With nearly two scientific articles relying on species occurrence data from GBIF.org published every day, ensuring the data quality of this indispensable resource is critical. While small datasets may be cleaned manually by visual inspection, this is impractical–if not impossible–for studies using thousands or millions of records.
Faced with this challenge, a team of researchers including the 2nd prize winner of the 2016 Ebbe Nielsen Challenge developed CoordinateCleaner–a new open source R library for standardized cleaning of species occurrence records. Based on a reference database of coordinates indicating typical geolocation problems, e.g. country centroids and capitals, as well as a coordinates of biodiversity institutions (e.g. museums), CoordinateCleaner quickly flags records with potential issues. The software also employs novel algorithms to spot datasets of records with systemized coordinate conversion and rasterized sampling bias.

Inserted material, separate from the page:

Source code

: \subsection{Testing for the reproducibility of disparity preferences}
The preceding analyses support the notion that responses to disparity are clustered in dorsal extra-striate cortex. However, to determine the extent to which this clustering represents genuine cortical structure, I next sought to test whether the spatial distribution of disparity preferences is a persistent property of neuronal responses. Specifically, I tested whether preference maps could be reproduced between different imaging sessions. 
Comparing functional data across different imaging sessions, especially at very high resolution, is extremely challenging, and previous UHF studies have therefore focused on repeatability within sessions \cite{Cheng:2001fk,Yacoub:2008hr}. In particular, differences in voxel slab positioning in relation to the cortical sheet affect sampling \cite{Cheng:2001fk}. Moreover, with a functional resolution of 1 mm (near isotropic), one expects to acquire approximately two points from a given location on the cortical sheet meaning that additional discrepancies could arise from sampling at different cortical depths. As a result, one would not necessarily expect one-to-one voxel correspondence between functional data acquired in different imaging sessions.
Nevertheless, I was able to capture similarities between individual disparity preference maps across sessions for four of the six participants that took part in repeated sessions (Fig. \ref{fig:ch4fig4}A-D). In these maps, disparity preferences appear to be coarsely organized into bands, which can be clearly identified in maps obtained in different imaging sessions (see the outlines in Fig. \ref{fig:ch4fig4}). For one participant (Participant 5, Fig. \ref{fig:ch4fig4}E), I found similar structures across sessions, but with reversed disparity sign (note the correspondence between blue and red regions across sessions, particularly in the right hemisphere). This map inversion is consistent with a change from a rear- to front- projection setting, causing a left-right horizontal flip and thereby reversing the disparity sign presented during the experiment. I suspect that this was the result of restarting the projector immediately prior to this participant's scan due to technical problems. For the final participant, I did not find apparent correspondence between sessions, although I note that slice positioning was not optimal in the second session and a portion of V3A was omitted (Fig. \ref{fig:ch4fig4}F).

In an example using all GBIF-mediated records of flowering plants (~91 million records) and the Paleobiology Database (19,000 records), the authors demonstrate how CoordinateCleaner flags 3.6 per cent of GBIF records and 6.3 per cent of PBDB records as having geolocation issues. At the contributing dataset level, the example flagged four per cent datasets for potential coordinate conversion bias and 18.5 per cent of datasets for potential rounding or rasterization. While the output shouldn’t be taken as immediate grounds for exclusion, it grants researchers a more objective means of flagging datasets for manual case-by-case validation.
CoordinateCleaner provides a comprehensive set of cleaning routines that can help researchers perform fast, systematic and reproducible cleaning of occurrence data for use in ecological, biogeographic and paleontological studies.